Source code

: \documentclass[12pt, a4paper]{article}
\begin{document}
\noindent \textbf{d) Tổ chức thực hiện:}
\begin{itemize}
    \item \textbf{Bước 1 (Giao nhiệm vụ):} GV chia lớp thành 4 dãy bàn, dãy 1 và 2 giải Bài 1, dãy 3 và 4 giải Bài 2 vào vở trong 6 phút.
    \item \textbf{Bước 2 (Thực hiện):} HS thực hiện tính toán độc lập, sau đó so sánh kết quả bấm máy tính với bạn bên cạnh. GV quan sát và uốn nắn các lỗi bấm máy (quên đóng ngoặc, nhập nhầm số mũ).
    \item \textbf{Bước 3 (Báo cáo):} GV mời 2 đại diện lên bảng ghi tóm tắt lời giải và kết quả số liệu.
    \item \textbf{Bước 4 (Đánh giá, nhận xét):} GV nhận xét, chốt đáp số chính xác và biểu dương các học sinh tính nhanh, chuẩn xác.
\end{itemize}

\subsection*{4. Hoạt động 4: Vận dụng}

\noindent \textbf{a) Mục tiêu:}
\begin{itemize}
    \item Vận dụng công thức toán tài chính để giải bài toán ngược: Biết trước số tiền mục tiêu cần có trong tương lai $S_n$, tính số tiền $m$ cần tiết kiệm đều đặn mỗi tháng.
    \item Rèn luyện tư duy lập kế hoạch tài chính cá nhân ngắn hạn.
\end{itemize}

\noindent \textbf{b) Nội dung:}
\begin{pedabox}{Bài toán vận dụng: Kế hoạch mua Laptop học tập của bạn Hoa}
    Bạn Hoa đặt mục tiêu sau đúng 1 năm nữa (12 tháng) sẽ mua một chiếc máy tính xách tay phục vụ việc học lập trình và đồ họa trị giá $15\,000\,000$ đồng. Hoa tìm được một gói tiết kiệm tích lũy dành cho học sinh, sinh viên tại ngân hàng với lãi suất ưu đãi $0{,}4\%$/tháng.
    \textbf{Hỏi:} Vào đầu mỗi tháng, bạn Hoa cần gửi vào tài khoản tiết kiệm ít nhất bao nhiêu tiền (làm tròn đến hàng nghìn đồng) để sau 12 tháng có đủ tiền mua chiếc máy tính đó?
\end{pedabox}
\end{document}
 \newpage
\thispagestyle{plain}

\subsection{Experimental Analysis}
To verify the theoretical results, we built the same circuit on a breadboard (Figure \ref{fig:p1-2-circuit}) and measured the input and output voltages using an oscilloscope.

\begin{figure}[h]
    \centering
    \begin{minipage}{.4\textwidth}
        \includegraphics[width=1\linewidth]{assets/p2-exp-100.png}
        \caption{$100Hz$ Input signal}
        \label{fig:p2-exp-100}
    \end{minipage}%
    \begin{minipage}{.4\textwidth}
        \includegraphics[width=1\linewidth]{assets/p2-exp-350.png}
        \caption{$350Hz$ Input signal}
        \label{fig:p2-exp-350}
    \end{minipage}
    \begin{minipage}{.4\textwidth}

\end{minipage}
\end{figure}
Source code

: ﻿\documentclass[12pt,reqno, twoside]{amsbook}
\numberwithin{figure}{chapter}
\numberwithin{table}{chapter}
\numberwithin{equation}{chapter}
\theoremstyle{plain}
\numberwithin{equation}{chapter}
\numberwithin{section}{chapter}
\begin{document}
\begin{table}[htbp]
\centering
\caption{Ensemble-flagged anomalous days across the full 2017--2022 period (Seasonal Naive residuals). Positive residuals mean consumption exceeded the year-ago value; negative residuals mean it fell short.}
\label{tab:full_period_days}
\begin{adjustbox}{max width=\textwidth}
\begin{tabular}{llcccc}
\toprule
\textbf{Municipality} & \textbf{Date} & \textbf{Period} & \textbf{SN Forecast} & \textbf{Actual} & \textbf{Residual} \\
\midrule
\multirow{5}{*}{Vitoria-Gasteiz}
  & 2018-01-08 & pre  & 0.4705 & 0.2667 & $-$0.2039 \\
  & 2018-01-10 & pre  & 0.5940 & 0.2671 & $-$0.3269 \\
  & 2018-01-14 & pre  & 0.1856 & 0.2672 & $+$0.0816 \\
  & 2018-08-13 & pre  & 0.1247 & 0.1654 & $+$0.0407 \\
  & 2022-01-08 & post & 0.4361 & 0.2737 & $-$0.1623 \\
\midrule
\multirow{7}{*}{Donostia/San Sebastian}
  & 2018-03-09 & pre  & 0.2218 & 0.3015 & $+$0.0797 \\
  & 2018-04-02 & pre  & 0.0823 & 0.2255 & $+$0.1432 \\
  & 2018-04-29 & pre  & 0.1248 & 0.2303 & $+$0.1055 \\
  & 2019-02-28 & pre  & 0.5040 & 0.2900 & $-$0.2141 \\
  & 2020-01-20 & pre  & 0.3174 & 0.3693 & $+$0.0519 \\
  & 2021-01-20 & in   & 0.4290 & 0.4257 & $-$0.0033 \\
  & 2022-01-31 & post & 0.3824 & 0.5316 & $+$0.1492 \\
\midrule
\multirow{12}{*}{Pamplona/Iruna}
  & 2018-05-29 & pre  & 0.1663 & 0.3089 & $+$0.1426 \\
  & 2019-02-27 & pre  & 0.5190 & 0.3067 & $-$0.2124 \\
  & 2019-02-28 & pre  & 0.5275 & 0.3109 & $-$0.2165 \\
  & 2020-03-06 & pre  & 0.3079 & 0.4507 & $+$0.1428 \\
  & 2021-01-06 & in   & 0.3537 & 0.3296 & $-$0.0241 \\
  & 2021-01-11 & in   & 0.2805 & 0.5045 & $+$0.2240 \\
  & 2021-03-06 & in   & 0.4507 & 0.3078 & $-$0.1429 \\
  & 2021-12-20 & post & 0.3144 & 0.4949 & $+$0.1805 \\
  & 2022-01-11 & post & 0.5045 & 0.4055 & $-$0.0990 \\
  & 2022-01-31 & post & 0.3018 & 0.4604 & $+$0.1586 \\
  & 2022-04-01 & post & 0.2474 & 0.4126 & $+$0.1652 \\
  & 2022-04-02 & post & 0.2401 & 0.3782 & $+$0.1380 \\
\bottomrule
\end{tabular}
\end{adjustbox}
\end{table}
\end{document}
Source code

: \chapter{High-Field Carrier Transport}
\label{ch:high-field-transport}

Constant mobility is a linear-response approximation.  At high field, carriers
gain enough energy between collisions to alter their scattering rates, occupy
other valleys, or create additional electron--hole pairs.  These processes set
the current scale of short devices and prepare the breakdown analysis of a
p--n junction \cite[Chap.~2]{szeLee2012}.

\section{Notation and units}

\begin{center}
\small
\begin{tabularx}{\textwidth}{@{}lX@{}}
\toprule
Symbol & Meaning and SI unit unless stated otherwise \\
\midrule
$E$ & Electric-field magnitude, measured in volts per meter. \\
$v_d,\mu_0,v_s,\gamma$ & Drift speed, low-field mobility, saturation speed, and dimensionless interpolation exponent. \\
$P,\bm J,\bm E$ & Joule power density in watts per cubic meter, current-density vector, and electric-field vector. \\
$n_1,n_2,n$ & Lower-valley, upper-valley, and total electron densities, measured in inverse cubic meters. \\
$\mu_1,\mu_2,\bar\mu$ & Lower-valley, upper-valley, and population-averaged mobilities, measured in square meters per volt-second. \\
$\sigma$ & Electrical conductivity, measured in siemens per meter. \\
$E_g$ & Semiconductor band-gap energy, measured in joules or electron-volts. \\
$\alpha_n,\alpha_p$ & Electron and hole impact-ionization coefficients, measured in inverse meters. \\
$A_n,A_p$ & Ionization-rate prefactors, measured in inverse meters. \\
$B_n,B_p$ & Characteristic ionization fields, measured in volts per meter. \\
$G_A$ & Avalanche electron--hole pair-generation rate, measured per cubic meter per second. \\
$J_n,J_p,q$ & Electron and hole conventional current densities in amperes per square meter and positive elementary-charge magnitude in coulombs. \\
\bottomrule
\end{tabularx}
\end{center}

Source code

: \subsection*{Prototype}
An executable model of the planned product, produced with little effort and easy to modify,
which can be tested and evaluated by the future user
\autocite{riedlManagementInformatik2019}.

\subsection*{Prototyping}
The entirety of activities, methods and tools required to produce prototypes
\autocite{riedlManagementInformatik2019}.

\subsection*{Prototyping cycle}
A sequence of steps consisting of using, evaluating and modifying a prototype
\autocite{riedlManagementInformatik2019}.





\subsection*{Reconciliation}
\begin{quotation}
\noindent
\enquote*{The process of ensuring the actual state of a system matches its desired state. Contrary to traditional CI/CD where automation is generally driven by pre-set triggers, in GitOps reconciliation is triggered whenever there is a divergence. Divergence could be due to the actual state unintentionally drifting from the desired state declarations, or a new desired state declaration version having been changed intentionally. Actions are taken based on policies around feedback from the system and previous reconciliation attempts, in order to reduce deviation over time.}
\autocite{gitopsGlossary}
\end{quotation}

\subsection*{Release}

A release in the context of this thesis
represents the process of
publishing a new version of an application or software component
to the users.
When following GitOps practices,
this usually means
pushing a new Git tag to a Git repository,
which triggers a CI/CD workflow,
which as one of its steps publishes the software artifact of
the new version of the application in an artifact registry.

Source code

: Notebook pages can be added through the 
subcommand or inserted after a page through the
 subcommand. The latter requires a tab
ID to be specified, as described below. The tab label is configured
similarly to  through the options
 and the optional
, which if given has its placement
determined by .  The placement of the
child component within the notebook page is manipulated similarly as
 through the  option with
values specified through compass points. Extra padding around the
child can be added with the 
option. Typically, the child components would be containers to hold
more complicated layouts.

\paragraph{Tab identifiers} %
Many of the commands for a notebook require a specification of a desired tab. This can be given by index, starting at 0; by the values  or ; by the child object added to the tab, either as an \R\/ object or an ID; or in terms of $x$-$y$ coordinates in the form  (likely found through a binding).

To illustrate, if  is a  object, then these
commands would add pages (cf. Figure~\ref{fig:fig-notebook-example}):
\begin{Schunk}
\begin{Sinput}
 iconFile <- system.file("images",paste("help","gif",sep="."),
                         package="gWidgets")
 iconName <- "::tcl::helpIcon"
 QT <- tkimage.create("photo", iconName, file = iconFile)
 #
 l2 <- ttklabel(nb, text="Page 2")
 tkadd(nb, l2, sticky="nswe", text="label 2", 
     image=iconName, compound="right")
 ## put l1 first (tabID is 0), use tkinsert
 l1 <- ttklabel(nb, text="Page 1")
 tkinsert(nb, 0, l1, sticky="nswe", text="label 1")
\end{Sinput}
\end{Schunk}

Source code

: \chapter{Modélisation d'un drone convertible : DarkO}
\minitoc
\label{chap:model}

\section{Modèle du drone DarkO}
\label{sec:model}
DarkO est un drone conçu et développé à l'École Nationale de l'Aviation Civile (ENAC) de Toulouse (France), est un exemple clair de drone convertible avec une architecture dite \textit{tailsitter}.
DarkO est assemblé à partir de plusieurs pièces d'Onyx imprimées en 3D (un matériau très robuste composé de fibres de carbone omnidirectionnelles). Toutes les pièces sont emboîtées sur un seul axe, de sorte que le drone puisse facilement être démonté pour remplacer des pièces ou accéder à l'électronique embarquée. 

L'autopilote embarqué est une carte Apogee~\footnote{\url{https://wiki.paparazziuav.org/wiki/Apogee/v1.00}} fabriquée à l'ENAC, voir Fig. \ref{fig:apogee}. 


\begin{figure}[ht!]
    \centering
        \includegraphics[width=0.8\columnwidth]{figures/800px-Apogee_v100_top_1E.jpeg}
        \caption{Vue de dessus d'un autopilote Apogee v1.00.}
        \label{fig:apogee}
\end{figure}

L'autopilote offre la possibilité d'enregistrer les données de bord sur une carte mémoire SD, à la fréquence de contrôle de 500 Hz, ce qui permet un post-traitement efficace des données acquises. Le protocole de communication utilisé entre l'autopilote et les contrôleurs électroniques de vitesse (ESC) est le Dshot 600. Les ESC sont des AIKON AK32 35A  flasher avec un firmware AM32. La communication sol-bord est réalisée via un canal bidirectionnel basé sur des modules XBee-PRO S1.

- - - - - - -

TASK DETAILS: Output exactly the span of lines beginning at the first line of the records and ending at the line that holds "nhầm số mũ).", inclusive, with no other text.

EXPECTED ANSWER:
Source code

: \documentclass[12pt, a4paper]{article}
\begin{document}
\noindent \textbf{d) Tổ chức thực hiện:}
\begin{itemize}
    \item \textbf{Bước 1 (Giao nhiệm vụ):} GV chia lớp thành 4 dãy bàn, dãy 1 và 2 giải Bài 1, dãy 3 và 4 giải Bài 2 vào vở trong 6 phút.
    \item \textbf{Bước 2 (Thực hiện):} HS thực hiện tính toán độc lập, sau đó so sánh kết quả bấm máy tính với bạn bên cạnh. GV quan sát và uốn nắn các lỗi bấm máy (quên đóng ngoặc, nhập nhầm số mũ).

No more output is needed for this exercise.